自らの変化を決定的にした、数日前の天国を幻視するほどの激しい絶頂を思い起こした。  
 
…たまらない  
 
ゴクリ、と生唾を飲み込んだ。それに至る為の凄絶な焦らしの過程で、悦楽に煮込まれる自分を思い出した途端。  
下着の中で性感が大きく膨れ上がって秘部を苛み、たまらず股間を抑えてしゃがみこんだ。  
女の子座りと呼ばれる体勢で、俯いて溢れる情欲を必死に堪える。秘部を抑える手からは生温かい液体が漏れだし、タイルの溝を伝って辺りに広がってゆく。  
頭がぼーっとする。気を抜くと、指が勝手に蠢きだしそうだ。  
 
しかし。誰もいないのに一人で勝手に始めてしまうとどうなるか、雪乃は知らない訳ではない。…前回が、正にそうだった。  
『自分で準備しておいてくれるなんて。じゃあ、好き放題しちゃっていいのね』  
と言われ、辛く恐ろしい程の快楽を打ち付けるように叩き込まれる自分の姿が、容易に想像がついた。  
いくら快楽といえど、さすがにアレは勘弁願いたい…。  
 
何か、別の事を考えなくては。  
ふと、自らの纏っている服に気が付く。  
飾りっ気のない、清楚な白いワンピース。  
普段の戦闘服とは対照的なその姿は、この空間における自分の服として相応しいような気がした。  
魔を狩る漆黒の獣となり敵を駆逐する自分と、儚げな純白の供物となって悦楽の渦に飲み込まれる自分。  
ゾクゾク、とした。

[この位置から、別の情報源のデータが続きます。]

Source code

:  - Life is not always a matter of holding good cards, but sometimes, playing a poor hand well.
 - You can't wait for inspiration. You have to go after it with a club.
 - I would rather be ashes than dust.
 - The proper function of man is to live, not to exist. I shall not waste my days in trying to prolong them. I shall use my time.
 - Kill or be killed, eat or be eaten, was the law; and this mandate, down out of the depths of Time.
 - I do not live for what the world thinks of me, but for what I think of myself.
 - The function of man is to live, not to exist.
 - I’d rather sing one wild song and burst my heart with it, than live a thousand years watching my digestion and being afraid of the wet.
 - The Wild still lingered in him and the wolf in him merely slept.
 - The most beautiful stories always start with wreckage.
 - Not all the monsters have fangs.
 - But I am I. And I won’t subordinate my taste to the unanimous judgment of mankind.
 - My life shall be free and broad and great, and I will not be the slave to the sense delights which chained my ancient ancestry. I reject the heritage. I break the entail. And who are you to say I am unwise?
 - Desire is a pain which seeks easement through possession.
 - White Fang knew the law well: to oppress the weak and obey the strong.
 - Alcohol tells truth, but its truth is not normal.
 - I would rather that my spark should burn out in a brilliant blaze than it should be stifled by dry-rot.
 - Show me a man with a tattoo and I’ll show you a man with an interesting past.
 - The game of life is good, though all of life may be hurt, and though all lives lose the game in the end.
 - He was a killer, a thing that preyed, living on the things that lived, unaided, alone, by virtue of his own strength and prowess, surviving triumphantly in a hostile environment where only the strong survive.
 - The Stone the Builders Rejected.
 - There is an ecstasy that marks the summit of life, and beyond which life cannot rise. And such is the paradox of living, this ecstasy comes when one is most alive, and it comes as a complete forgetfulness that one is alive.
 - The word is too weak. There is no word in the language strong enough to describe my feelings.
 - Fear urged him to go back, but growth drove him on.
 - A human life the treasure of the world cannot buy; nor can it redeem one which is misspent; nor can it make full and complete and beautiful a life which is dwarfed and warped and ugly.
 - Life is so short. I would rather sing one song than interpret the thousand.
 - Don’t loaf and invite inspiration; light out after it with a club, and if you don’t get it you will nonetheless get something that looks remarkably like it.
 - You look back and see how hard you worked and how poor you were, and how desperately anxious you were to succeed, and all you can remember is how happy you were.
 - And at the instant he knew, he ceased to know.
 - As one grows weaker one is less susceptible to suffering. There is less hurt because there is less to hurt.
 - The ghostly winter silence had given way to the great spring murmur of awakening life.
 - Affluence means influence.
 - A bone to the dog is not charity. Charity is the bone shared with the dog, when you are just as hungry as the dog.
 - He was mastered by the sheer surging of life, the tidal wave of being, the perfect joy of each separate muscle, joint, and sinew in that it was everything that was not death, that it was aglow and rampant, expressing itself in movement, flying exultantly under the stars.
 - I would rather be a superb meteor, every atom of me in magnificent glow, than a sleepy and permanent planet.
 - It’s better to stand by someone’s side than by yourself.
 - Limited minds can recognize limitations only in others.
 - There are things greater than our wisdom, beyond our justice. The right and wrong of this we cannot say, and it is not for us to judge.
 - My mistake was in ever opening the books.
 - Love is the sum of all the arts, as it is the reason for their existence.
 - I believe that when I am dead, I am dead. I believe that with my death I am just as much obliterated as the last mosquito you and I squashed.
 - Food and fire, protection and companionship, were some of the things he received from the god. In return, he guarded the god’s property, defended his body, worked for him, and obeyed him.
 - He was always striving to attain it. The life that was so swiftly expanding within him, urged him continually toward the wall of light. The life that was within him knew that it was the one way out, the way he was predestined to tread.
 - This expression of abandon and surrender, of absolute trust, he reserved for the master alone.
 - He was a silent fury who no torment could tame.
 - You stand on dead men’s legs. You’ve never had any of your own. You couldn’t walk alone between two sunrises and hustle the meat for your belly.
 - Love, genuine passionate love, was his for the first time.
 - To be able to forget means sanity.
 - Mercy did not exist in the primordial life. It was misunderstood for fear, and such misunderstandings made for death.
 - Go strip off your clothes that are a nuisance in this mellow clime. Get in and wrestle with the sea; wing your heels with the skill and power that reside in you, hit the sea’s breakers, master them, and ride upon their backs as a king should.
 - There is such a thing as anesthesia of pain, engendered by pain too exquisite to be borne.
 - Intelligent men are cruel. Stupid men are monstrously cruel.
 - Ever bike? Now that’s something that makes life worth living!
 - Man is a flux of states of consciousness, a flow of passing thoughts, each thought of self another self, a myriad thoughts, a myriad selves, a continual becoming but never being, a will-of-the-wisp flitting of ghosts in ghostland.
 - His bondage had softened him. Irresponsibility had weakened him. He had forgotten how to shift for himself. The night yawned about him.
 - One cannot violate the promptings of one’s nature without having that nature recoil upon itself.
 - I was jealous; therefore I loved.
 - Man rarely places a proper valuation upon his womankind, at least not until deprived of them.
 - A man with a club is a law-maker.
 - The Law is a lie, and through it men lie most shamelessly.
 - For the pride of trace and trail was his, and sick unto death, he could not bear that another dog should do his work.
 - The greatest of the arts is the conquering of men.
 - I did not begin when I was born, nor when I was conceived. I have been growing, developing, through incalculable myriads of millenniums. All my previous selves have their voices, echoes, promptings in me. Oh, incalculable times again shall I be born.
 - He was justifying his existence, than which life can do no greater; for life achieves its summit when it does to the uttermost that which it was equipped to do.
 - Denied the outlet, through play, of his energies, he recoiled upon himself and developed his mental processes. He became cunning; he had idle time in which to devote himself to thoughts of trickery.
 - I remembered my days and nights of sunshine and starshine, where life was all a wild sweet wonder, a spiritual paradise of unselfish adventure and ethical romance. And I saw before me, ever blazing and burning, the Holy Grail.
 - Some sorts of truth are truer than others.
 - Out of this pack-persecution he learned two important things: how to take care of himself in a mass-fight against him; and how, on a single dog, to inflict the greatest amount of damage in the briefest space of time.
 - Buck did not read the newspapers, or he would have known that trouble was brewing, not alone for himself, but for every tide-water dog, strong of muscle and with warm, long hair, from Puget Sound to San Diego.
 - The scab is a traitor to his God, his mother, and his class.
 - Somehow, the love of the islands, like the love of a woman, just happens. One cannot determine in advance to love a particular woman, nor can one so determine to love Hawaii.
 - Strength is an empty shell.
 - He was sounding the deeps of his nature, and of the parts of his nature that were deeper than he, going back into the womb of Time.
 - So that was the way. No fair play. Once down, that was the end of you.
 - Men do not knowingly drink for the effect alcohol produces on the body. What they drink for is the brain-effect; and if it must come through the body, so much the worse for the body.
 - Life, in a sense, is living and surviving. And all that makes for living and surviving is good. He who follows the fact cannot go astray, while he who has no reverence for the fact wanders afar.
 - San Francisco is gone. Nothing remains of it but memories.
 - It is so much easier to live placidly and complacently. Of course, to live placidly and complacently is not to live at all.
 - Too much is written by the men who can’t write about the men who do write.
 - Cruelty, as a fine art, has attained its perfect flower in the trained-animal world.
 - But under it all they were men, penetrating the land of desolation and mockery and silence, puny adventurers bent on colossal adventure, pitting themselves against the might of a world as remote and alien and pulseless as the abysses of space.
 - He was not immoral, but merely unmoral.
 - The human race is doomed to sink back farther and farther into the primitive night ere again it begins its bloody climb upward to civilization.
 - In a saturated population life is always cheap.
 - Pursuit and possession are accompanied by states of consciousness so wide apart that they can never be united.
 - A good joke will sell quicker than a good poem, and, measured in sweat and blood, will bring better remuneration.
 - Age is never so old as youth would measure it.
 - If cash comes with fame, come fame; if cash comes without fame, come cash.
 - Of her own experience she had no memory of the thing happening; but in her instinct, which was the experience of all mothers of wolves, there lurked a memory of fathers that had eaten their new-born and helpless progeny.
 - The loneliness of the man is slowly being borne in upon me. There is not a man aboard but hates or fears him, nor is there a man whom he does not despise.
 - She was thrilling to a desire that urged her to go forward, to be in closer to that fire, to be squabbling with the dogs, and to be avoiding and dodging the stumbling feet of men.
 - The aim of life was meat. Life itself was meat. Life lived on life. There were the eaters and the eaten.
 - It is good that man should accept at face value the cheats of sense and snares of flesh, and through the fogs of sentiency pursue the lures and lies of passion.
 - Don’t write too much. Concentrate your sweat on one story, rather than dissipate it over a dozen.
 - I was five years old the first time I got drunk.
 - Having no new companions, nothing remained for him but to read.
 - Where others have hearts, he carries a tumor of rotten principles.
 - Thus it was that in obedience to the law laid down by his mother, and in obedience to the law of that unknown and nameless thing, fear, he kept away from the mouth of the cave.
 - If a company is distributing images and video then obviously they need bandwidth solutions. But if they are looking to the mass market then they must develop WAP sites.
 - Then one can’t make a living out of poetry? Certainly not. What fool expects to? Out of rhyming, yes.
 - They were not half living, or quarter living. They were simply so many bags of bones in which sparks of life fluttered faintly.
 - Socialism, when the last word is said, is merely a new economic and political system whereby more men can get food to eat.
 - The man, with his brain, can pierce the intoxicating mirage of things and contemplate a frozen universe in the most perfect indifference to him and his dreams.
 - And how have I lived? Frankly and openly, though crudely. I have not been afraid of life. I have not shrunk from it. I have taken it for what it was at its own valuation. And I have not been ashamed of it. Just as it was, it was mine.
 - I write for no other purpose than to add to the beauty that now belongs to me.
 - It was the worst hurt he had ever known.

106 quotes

被虐への期待が背筋を駆け抜ける。  
 
風乃はまだかと顔を上げた瞬間。  
「ひゃあっ!」  
つん、と指の感触。魔女の指は、下着の上からも正確ににクリトリスを捕えた。  
撒かれたガソリンに火花を飛ばすようにして、瞬く間に雪乃の中で情欲の炎が燃え上がる。  

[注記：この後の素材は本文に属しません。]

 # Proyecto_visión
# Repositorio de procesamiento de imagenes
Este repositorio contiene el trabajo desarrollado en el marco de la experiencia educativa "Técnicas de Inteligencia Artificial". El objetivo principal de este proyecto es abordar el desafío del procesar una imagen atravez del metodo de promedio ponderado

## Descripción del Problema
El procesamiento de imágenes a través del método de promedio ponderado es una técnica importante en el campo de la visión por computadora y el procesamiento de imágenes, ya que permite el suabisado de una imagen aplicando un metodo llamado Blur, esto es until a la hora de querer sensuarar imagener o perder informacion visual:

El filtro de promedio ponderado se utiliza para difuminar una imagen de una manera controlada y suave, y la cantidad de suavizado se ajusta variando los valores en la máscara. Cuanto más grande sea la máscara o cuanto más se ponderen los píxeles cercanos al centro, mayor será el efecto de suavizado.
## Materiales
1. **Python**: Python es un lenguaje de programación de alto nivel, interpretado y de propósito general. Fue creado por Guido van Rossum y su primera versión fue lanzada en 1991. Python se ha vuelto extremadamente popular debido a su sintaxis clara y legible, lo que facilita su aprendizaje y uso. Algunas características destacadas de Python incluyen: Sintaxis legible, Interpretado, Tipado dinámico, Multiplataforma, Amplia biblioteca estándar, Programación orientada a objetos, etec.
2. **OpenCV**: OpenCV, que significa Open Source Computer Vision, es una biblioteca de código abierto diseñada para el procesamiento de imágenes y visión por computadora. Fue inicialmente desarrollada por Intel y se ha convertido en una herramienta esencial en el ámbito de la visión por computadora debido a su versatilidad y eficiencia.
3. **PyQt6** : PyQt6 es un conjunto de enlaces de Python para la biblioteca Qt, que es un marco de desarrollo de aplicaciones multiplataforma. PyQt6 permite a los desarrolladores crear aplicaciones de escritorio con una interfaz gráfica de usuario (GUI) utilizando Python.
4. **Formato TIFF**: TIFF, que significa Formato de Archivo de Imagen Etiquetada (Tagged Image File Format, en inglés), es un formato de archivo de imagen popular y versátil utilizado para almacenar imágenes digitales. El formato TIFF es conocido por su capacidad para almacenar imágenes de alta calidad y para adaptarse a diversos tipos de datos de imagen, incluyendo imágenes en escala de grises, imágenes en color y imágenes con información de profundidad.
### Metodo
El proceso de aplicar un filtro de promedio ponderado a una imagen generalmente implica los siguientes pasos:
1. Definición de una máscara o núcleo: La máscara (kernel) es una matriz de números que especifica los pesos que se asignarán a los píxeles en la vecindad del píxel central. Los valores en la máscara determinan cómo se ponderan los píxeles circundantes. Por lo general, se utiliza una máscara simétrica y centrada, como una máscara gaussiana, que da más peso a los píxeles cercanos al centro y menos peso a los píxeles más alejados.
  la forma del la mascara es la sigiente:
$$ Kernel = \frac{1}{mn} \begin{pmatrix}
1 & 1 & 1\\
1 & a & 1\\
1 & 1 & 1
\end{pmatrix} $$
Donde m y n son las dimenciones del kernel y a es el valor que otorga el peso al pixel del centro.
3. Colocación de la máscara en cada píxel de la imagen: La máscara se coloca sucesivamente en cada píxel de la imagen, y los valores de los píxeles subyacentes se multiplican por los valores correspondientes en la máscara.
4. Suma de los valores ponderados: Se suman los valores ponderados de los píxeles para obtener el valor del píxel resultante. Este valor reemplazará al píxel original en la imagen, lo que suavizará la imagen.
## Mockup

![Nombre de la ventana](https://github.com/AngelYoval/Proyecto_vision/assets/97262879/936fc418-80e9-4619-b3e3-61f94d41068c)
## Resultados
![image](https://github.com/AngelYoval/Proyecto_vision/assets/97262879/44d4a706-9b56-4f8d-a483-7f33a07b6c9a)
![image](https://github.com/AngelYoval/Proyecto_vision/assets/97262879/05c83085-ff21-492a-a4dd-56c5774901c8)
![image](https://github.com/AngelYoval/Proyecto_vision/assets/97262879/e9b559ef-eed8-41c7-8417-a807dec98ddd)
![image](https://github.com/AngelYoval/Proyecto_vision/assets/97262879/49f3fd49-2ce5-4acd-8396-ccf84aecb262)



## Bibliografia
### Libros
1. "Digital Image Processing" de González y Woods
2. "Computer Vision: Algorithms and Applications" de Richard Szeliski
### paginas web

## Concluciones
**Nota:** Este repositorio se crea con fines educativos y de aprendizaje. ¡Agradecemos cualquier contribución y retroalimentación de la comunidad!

魔女の指は、そのままグリグリとクリトリスを捏ねまわした。  
「あ、はああっ!」  
歓喜の声を上げて後ろ手をつき、身を反らして快楽を迎える雪乃。  
自然と股は開き、胸はその小ぶりな乳房を捧げるように突き出す。  
 
『変わりないわね、雪乃』  
 
妖しい魔女の呪文が、生温かい風となって耳を撫でる。  
それを合図に雪乃の中の理性は活動を止め、快楽を求める本能の炉心に火が入った。  
「ね、姉さん…っ!」  
雪乃は瞳を潤ませ頬を紅潮させた、欲情に染まりきった表情を顔に浮かべ、夜会の主を迎える。  
それを見て、満足げに微笑む風乃。  
 
『最近はすっかり素直ないい子になってくれて、嬉しいわ』  
瞳を爛々と輝かせながら、風乃は今晩の「儀式」へ取りかかる。  
『今日はいいものを持ってきたの』  
そう言うと目の前の薄闇を掴み、雪乃の目前へと突き付けた。  
先程まで何も持っていなかったはずのその手には、複雑な黒が入り混じった、鈍色に光るナイフのような長さの物。  

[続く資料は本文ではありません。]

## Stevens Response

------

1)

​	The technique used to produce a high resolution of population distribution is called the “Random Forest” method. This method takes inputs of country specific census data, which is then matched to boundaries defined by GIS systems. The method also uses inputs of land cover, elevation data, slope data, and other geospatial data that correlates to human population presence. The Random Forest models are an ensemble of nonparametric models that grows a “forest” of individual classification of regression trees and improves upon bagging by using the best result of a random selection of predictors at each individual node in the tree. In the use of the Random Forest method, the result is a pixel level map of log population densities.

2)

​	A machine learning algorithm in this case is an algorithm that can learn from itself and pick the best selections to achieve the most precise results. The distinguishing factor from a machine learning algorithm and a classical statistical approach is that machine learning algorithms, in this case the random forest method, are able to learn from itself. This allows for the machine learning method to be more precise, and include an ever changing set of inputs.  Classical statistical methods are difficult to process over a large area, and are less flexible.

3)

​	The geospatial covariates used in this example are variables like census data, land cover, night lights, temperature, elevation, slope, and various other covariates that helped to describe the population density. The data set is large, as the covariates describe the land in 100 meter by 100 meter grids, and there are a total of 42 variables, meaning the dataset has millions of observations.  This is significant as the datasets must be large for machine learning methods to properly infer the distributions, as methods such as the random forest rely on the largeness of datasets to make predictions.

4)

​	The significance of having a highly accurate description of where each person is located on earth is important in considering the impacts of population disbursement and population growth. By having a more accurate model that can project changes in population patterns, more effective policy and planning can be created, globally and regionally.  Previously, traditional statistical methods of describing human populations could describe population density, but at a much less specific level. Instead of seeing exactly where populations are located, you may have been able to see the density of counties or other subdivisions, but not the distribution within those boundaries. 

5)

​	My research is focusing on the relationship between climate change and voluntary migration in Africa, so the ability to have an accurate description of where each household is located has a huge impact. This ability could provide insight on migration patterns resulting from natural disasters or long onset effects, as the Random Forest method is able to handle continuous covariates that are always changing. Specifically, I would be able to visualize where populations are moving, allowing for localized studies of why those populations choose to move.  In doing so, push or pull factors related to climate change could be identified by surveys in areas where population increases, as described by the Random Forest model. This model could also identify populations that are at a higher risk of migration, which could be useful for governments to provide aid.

それを風乃は、ためらいなく雪乃の口へと突き立てる。  
「っ…!?」  
それは、黒く禍々しく輝くバイブレーターであった。  
「けほっ、けほっ」  
太くはないが妙に細長く、喉を一突きされた雪乃は堪らずせき込んで吐き出す。  
ゴト、という重量のありそうな音に、一瞬ひるむ。  
「姉さんっ!」  
文句を言ってやろうと顔を上げるが、先程まで覆いかぶさっていた筈の風乃は、既に股間へと回っていた。  
風乃は強引に、下着を剥ぐ。  
そして、息のかかる距離まで顔を近づけた。  
「ん…」  
生温かい湿った息に秘部を直接撫でられ、雪乃は無意識に熱い息を漏らす。  
次に風乃が何をするのか。期待に震える腰が、愛撫をせがんで揺れ始める。  
『ねぇ雪乃。どうして欲しい?』  
こじ開けられた太ももの間から、悪戯っぽい笑みを浮かべながら聞く風乃。  
堕ちきった雪乃には、既に拒絶の意思などとっくに灰と化してはいるのだが…何分、恥ずかしい。  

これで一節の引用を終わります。